MDS has been regarded as particularly refractory to cytotoxic chemotherapy regimens but is probably no more resistant to effective treatment than acute myeloid leukemia in the elderly, in whom drug toxicity is often fatal and remissions, if achieved, are brief.
Low doses of cytotoxic drugs have been administered for their "differentiating" potential, and from this experience has emerged drug therapies based on pyrimidine analogues. Azacitidine is directly cytotoxic but also inhibits DNA methylation, thereby altering gene expression. Azacitidine improves blood counts and modestly improves survival in about 16% of MDS patients, compared to best supportive care. Azacitidine is administered subcutaneously at a dose of 75 mg/m2, daily for 7 days, at 4-week intervals, for at least four cycles, although further cycles may be required to observe a response. Decitabine is closely related to azacitidine and more potent. Similar to azacitidine, about 20% of patients show responses in blood counts, with a duration of response of almost a year. Activity may be higher in more advanced MDS subtypes. Decitabine dose is 15 mg/m2 by continuous intravenous infusion, every eight hours for three days, repeating the cycle every 6 weeks for at least four cycles. The major toxicity of both azacitidine and decitabine is myelosuppression, leading to worsened blood counts. Other symptoms associated with cancer chemotherapy frequently occur. Ironically, it has been difficult to establish that either agent acts in patients by a mechanism of DNA demethylation.

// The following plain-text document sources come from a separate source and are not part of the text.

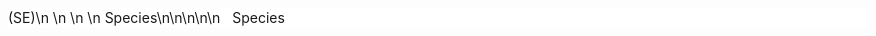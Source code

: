 <th class=\"gt_col_heading gt_columns_bottom_border gt_center\" rowspan=\"1\" colspan=\"1\" scope=\"col\" id=\"a(SE)-(lm2)\" style=\"border-style: none; color: #333333; background-color: #FFFFFF; font-size: 100%; font-weight: normal; text-transform: inherit; border-left-style: none; border-left-width: 1px; border-left-color: #D3D3D3; border-right-style: none; border-right-width: 1px; border-right-color: #D3D3D3; vertical-align: bottom; padding-top: 5px; padding-bottom: 6px; padding-left: 5px; padding-right: 5px; overflow-x: hidden; text-align: center;\" bgcolor=\"#FFFFFF\" valign=\"bottom\" align=\"center\">(SE)</th>\n    </tr>\n  </thead>\n  <tbody class=\"gt_table_body\" style=\"border-style: none; border-top-style: solid; border-top-width: 2px; border-top-color: #D3D3D3; border-bottom-style: solid; border-bottom-width: 2px; border-bottom-color: #D3D3D3;\">\n    <tr style=\"border-style: none;\"><td headers=\"Parameter\" class=\"gt_row gt_left\" style=\"border-style: none; padding-top: 4px; padding-bottom: 4px; padding-left: 5px; padding-right: 5px; margin: 10px; border-top-style: solid; border-top-width: 1px; border-top-color: #D3D3D3; border-left-style: none; border-left-width: 1px; border-left-color: #D3D3D3; vertical-align: middle; overflow-x: hidden; text-align: left; font-style: oblique; border-right-width: 1px; border-right-style: solid; border-right-color: #d3d3d3;\" valign=\"middle\" align=\"left\">Species</td>\n<td headers=\"Estimate (lm1)\" class=\"gt_row gt_center\" style=\"border-style: none; padding-top: 4px; padding-bottom: 4px; padding-left: 5px; padding-right: 5px; margin: 10px; border-top-style: solid; border-top-width: 1px; border-top-color: #D3D3D3; border-left-style: none; border-left-width: 1px; border-left-color: #D3D3D3; border-right-style: none; border-right-width: 1px; border-right-color: #D3D3D3; vertical-align: middle; overflow-x: hidden; text-align: center;\" valign=\"middle\" align=\"center\"></td>\n<td headers=\"(SE) (lm1)\" class=\"gt_row gt_center\" style=\"border-style: none; padding-top: 4px; padding-bottom: 4px; padding-left: 5px; padding-right: 5px; margin: 10px; border-top-style: solid; border-top-width: 1px; border-top-color: #D3D3D3; border-left-style: none; border-left-width: 1px; border-left-color: #D3D3D3; border-right-style: none; border-right-width: 1px; border-right-color: #D3D3D3; vertical-align: middle; overflow-x: hidden; text-align: center;\" valign=\"middle\" align=\"center\"></td>\n<td headers=\"Estimate (lm2)\" class=\"gt_row gt_center\" style=\"border-style: none; padding-top: 4px; padding-bottom: 4px; padding-left: 5px; padding-right: 5px; margin: 10px; border-top-style: solid; border-top-width: 1px; border-top-color: #D3D3D3; border-left-style: none; border-left-width: 1px; border-left-color: #D3D3D3; border-right-style: none; border-right-width: 1px; border-right-color: #D3D3D3; vertical-align: middle; overflow-x: hidden; text-align: center;\" valign=\"middle\" align=\"center\"></td>\n<td headers=\"(SE) (lm2)\" class=\"gt_row gt_center\" style=\"border-style: none; padding-top: 4px; padding-bottom: 4px; padding-left: 5px; padding-right: 5px; margin: 10px; border-top-style: solid; border-top-width: 1px; border-top-color: #D3D3D3; border-left-style: none; border-left-width: 1px; border-left-color: #D3D3D3; border-right-style: none; border-right-width: 1px; border-right-color: #D3D3D3; vertical-align: middle; overflow-x: hidden; text-align: center;\" valign=\"middle\" align=\"center\"></td></tr>\n    <tr style=\"border-style: none;\"><td headers=\"Parameter\" class=\"gt_row gt_left\" style=\"border-style: none; padding-top: 4px; padding-bottom: 4px; padding-left: 5px; padding-right: 5px; margin: 10px; border-top-style: solid; border-top-width: 1px; border-top-color: #D3D3D3; border-left-style: none; border-left-width: 1px; border-left-color: #D3D3D3; vertical-align: middle; overflow-x: hidden; text-align: left; border-right-width: 1px; border-right-style: solid; border-right-color: #d3d3d3;\" valign=\"middle\" align=\"left\">  Species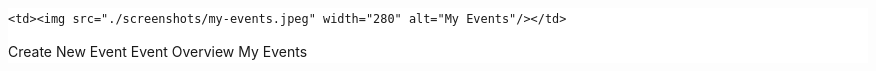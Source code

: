     <td><img src="./screenshots/my-events.jpeg" width="280" alt="My Events"/></td>
  </tr>
  <tr>
    <td align="center">Create New Event</td>
    <td align="center">Event Overview</td>
    <td align="center">My Events</td>
  </tr>
</table>
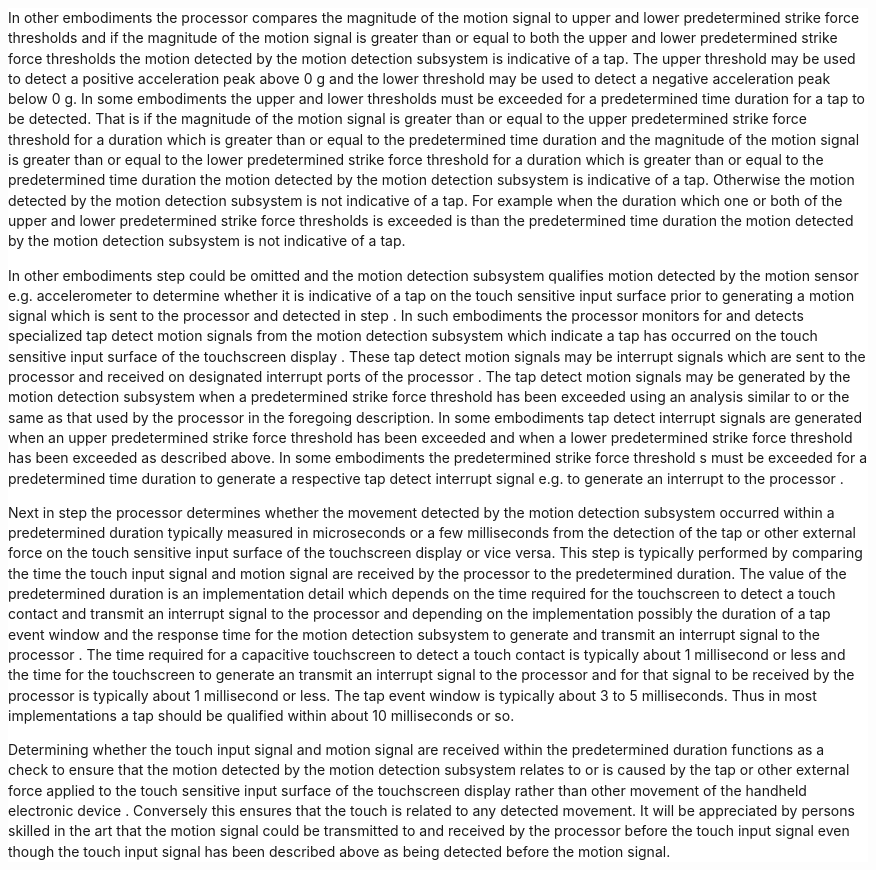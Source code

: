 In other embodiments the processor compares the magnitude of the motion signal to upper and lower predetermined strike force thresholds and if the magnitude of the motion signal is greater than or equal to both the upper and lower predetermined strike force thresholds the motion detected by the motion detection subsystem is indicative of a tap. The upper threshold may be used to detect a positive acceleration peak above 0 g and the lower threshold may be used to detect a negative acceleration peak below 0 g. In some embodiments the upper and lower thresholds must be exceeded for a predetermined time duration for a tap to be detected. That is if the magnitude of the motion signal is greater than or equal to the upper predetermined strike force threshold for a duration which is greater than or equal to the predetermined time duration and the magnitude of the motion signal is greater than or equal to the lower predetermined strike force threshold for a duration which is greater than or equal to the predetermined time duration the motion detected by the motion detection subsystem is indicative of a tap. Otherwise the motion detected by the motion detection subsystem is not indicative of a tap. For example when the duration which one or both of the upper and lower predetermined strike force thresholds is exceeded is than the predetermined time duration the motion detected by the motion detection subsystem is not indicative of a tap.

In other embodiments step could be omitted and the motion detection subsystem qualifies motion detected by the motion sensor e.g. accelerometer to determine whether it is indicative of a tap on the touch sensitive input surface prior to generating a motion signal which is sent to the processor and detected in step . In such embodiments the processor monitors for and detects specialized tap detect motion signals from the motion detection subsystem which indicate a tap has occurred on the touch sensitive input surface of the touchscreen display . These tap detect motion signals may be interrupt signals which are sent to the processor and received on designated interrupt ports of the processor . The tap detect motion signals may be generated by the motion detection subsystem when a predetermined strike force threshold has been exceeded using an analysis similar to or the same as that used by the processor in the foregoing description. In some embodiments tap detect interrupt signals are generated when an upper predetermined strike force threshold has been exceeded and when a lower predetermined strike force threshold has been exceeded as described above. In some embodiments the predetermined strike force threshold s must be exceeded for a predetermined time duration to generate a respective tap detect interrupt signal e.g. to generate an interrupt to the processor .

Next in step the processor determines whether the movement detected by the motion detection subsystem occurred within a predetermined duration typically measured in microseconds or a few milliseconds from the detection of the tap or other external force on the touch sensitive input surface of the touchscreen display or vice versa. This step is typically performed by comparing the time the touch input signal and motion signal are received by the processor to the predetermined duration. The value of the predetermined duration is an implementation detail which depends on the time required for the touchscreen to detect a touch contact and transmit an interrupt signal to the processor and depending on the implementation possibly the duration of a tap event window and the response time for the motion detection subsystem to generate and transmit an interrupt signal to the processor . The time required for a capacitive touchscreen to detect a touch contact is typically about 1 millisecond or less and the time for the touchscreen to generate an transmit an interrupt signal to the processor and for that signal to be received by the processor is typically about 1 millisecond or less. The tap event window is typically about 3 to 5 milliseconds. Thus in most implementations a tap should be qualified within about 10 milliseconds or so.

Determining whether the touch input signal and motion signal are received within the predetermined duration functions as a check to ensure that the motion detected by the motion detection subsystem relates to or is caused by the tap or other external force applied to the touch sensitive input surface of the touchscreen display rather than other movement of the handheld electronic device . Conversely this ensures that the touch is related to any detected movement. It will be appreciated by persons skilled in the art that the motion signal could be transmitted to and received by the processor before the touch input signal even though the touch input signal has been described above as being detected before the motion signal.
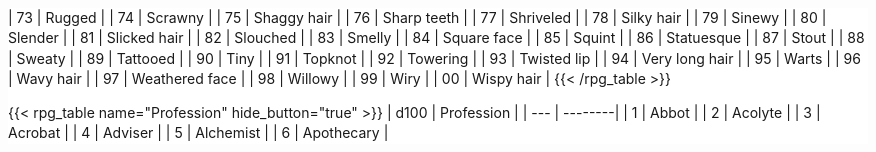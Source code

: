 | 73 | Rugged |
| 74 | Scrawny |
| 75 | Shaggy hair |
| 76 | Sharp teeth |
| 77 | Shriveled |
| 78 | Silky hair |
| 79 | Sinewy |
| 80 | Slender |
| 81 | Slicked hair |
| 82 | Slouched |
| 83 | Smelly |
| 84 | Square face |
| 85 | Squint |
| 86 | Statuesque |
| 87 | Stout |
| 88 | Sweaty |
| 89 | Tattooed |
| 90 | Tiny |
| 91 | Topknot |
| 92 | Towering |
| 93 | Twisted lip |
| 94 | Very long hair |
| 95 | Warts |
| 96 | Wavy hair |
| 97 | Weathered face |
| 98 | Willowy |
| 99 | Wiry |
| 00 | Wispy hair |
{{< /rpg_table >}}


{{< rpg_table name="Profession" hide_button="true" >}}
| d100 | Profession |
| --- | --------|
| 1 | Abbot	|
| 2 | Acolyte	|
| 3 | Acrobat	|
| 4 | Adviser	|
| 5 | Alchemist	|
| 6 | Apothecary	|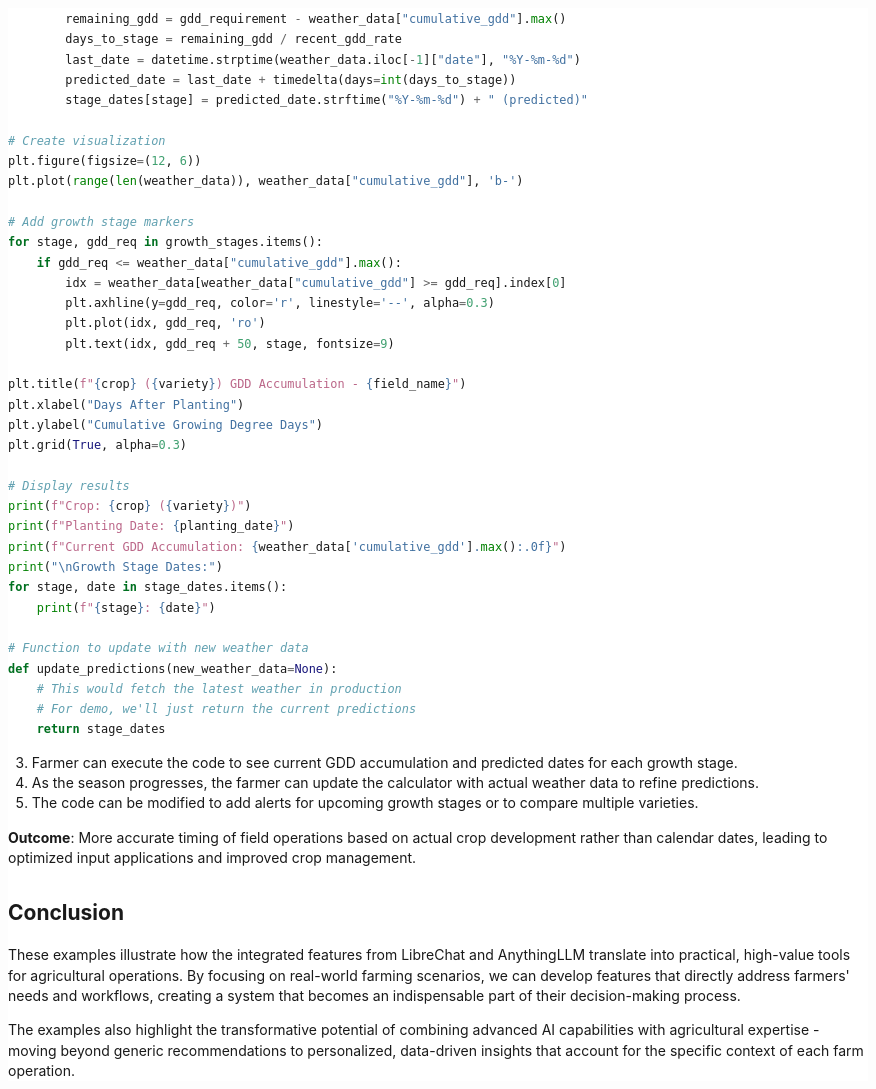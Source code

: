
 ```python
        remaining_gdd = gdd_requirement - weather_data["cumulative_gdd"].max()
        days_to_stage = remaining_gdd / recent_gdd_rate
        last_date = datetime.strptime(weather_data.iloc[-1]["date"], "%Y-%m-%d")
        predicted_date = last_date + timedelta(days=int(days_to_stage))
        stage_dates[stage] = predicted_date.strftime("%Y-%m-%d") + " (predicted)"

# Create visualization
plt.figure(figsize=(12, 6))
plt.plot(range(len(weather_data)), weather_data["cumulative_gdd"], 'b-')

# Add growth stage markers
for stage, gdd_req in growth_stages.items():
    if gdd_req <= weather_data["cumulative_gdd"].max():
        idx = weather_data[weather_data["cumulative_gdd"] >= gdd_req].index[0]
        plt.axhline(y=gdd_req, color='r', linestyle='--', alpha=0.3)
        plt.plot(idx, gdd_req, 'ro')
        plt.text(idx, gdd_req + 50, stage, fontsize=9)

plt.title(f"{crop} ({variety}) GDD Accumulation - {field_name}")
plt.xlabel("Days After Planting")
plt.ylabel("Cumulative Growing Degree Days")
plt.grid(True, alpha=0.3)

# Display results
print(f"Crop: {crop} ({variety})")
print(f"Planting Date: {planting_date}")
print(f"Current GDD Accumulation: {weather_data['cumulative_gdd'].max():.0f}")
print("\nGrowth Stage Dates:")
for stage, date in stage_dates.items():
    print(f"{stage}: {date}")

# Function to update with new weather data
def update_predictions(new_weather_data=None):
    # This would fetch the latest weather in production
    # For demo, we'll just return the current predictions
    return stage_dates
```
3. Farmer can execute the code to see current GDD accumulation and predicted dates for each growth stage.
4. As the season progresses, the farmer can update the calculator with actual weather data to refine predictions.
5. The code can be modified to add alerts for upcoming growth stages or to compare multiple varieties.

**Outcome**: More accurate timing of field operations based on actual crop development rather than calendar dates, leading to optimized input applications and improved crop management.

## Conclusion

These examples illustrate how the integrated features from LibreChat and AnythingLLM translate into practical, high-value tools for agricultural operations. By focusing on real-world farming scenarios, we can develop features that directly address farmers' needs and workflows, creating a system that becomes an indispensable part of their decision-making process.

The examples also highlight the transformative potential of combining advanced AI capabilities with agricultural expertise - moving beyond generic recommendations to personalized, data-driven insights that account for the specific context of each farm operation. 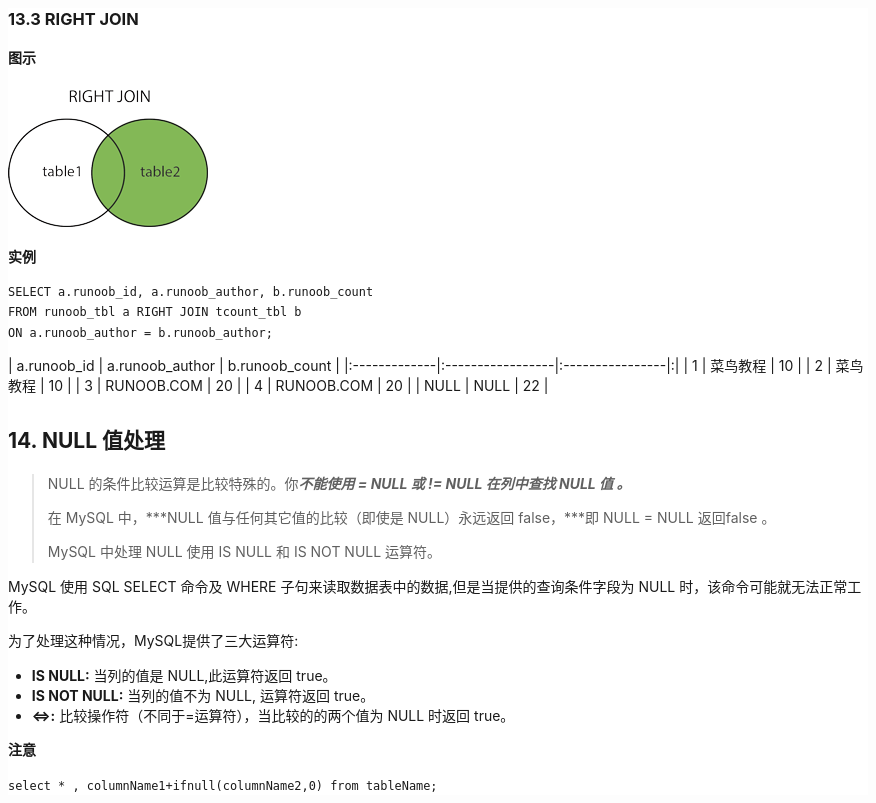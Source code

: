 ### 13.3  RIGHT JOIN ###

**图示**

![](./img/rightjoin.gif)

**实例**

```mysql
SELECT a.runoob_id, a.runoob_author, b.runoob_count
FROM runoob_tbl a RIGHT JOIN tcount_tbl b
ON a.runoob_author = b.runoob_author;
```


| a.runoob_id | a.runoob_author | b.runoob_count |
|:-------------|:-----------------|:----------------|:|
| 1           | 菜鸟教程    | 10             |
| 2           | 菜鸟教程    | 10             |
| 3           | RUNOOB.COM      | 20             |
| 4           | RUNOOB.COM      | 20             |
| NULL        | NULL            | 22             |

## 14. NULL 值处理 ##

>  NULL 的条件比较运算是比较特殊的。你***不能使用 = NULL 或 != NULL 在列中查找 NULL 值 。***
>
> 在 MySQL 中，***NULL 值与任何其它值的比较（即使是 NULL）永远返回 false，***即 NULL = NULL 返回false 。
>
> MySQL 中处理 NULL 使用 IS NULL 和 IS NOT NULL 运算符。

 MySQL 使用 SQL SELECT 命令及 WHERE 子句来读取数据表中的数据,但是当提供的查询条件字段为 NULL 时，该命令可能就无法正常工作。

为了处理这种情况，MySQL提供了三大运算符:

- **IS NULL:** 当列的值是 NULL,此运算符返回 true。
- **IS NOT NULL:** 当列的值不为 NULL, 运算符返回 true。
- **<=>:** 比较操作符（不同于=运算符），当比较的的两个值为 NULL 时返回 true。

**注意**

```mysql
select * , columnName1+ifnull(columnName2,0) from tableName;
```

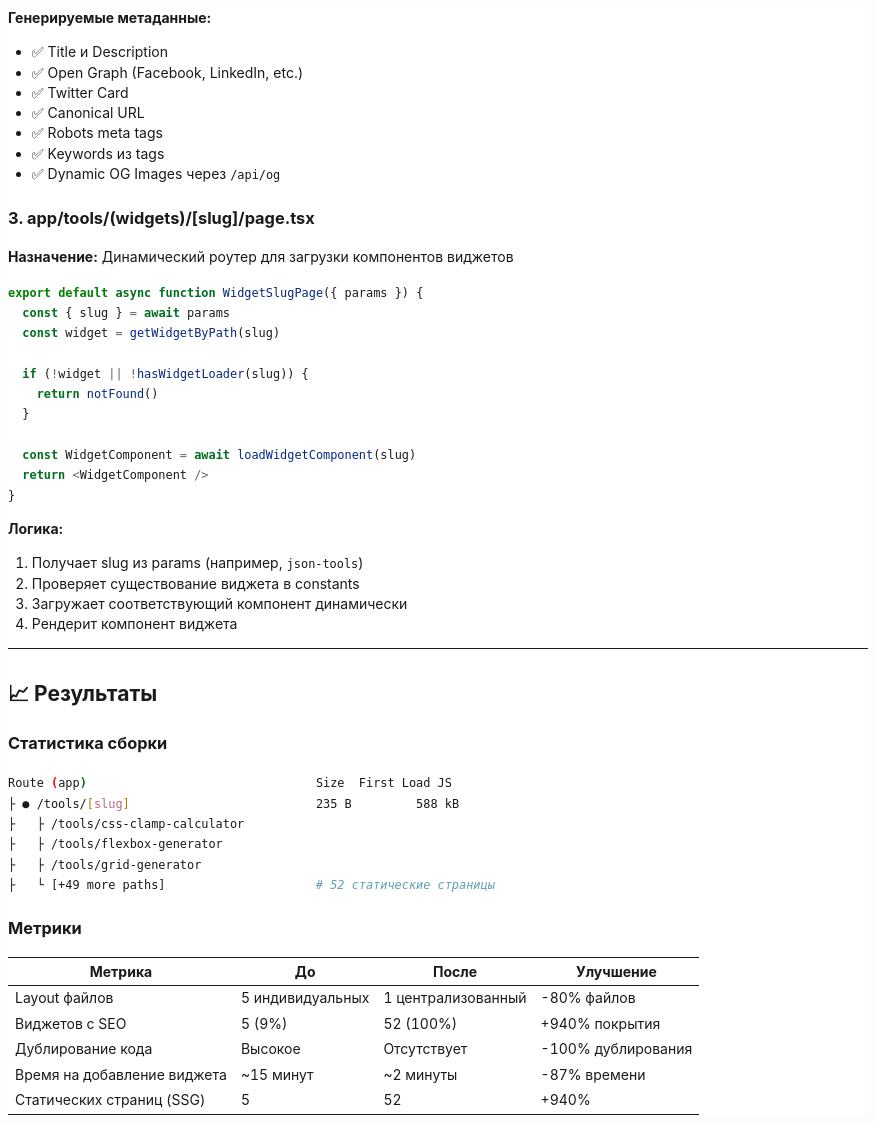 **Генерируемые метаданные:**

- ✅ Title и Description
- ✅ Open Graph (Facebook, LinkedIn, etc.)
- ✅ Twitter Card
- ✅ Canonical URL
- ✅ Robots meta tags
- ✅ Keywords из tags
- ✅ Dynamic OG Images через `/api/og`

### 3. **app/tools/(widgets)/[slug]/page.tsx**

**Назначение:** Динамический роутер для загрузки компонентов виджетов

```typescript
export default async function WidgetSlugPage({ params }) {
  const { slug } = await params
  const widget = getWidgetByPath(slug)

  if (!widget || !hasWidgetLoader(slug)) {
    return notFound()
  }

  const WidgetComponent = await loadWidgetComponent(slug)
  return <WidgetComponent />
}
```

**Логика:**

1. Получает slug из params (например, `json-tools`)
2. Проверяет существование виджета в constants
3. Загружает соответствующий компонент динамически
4. Рендерит компонент виджета

---

## 📈 Результаты

### Статистика сборки

```bash
Route (app)                                Size  First Load JS
├ ● /tools/[slug]                          235 B         588 kB
├   ├ /tools/css-clamp-calculator
├   ├ /tools/flexbox-generator
├   ├ /tools/grid-generator
├   └ [+49 more paths]                     # 52 статические страницы
```

### Метрики

| Метрика                     | До               | После              | Улучшение          |
| --------------------------- | ---------------- | ------------------ | ------------------ |
| Layout файлов               | 5 индивидуальных | 1 централизованный | -80% файлов        |
| Виджетов с SEO              | 5 (9%)           | 52 (100%)          | +940% покрытия     |
| Дублирование кода           | Высокое          | Отсутствует        | -100% дублирования |
| Время на добавление виджета | ~15 минут        | ~2 минуты          | -87% времени       |
| Статических страниц (SSG)   | 5                | 52                 | +940%              |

Thalidomide, a drug with many activities including antiangiogenesis and immunomodulation, has modest biologic activity in MDS. Lenalidomide, a thalidomide derivative with a more favorable toxicity profile, is particularly effective in reversing anemia in MDS patients with 5q- syndrome; not only do a high proportion of these patients become transfusion-independent with normal or near-normal hemoglobin levels, but their cytogenetics also become normal. Lenalidomide is administered orally, 10 mg daily. Most patients will improve within 3 months of initiating therapy. Toxicities include myelosuppression (worsening thrombocytopenia and neutropenia, necessitating blood count monitoring) and an increased risk of deep vein thrombosis and pulmonary embolism.
Other treatments for MDS include amifostine, an organic thiophosphonate that blocks apoptosis; it can improve blood counts but has significant toxicities. ATG and cyclosporine, as employed in aplastic anemia, also may produce sustained independence from transfusion, especially in younger MDS patients with more favorable International Prognostic Scoring System (IPSS) scores.
Hematopoietic growth factors can improve blood counts but, as in most other marrow failure states, have been most beneficial to patients with the least severe pancytopenia. G-CSF treatment alone failed to improve survival in a controlled trial. Erythropoietin alone or in combination with G-CSF can improve hemoglobin levels, but mainly in those with low serum erythropoietin levels who have no or only a modest need for transfusions.
The same principles of supportive care described for aplastic anemia apply to MDS. Despite improvements in drug therapy, many patients will be anemic for years. RBC transfusion support should be accompanied by iron chelation in order to prevent secondary hemochromatosis.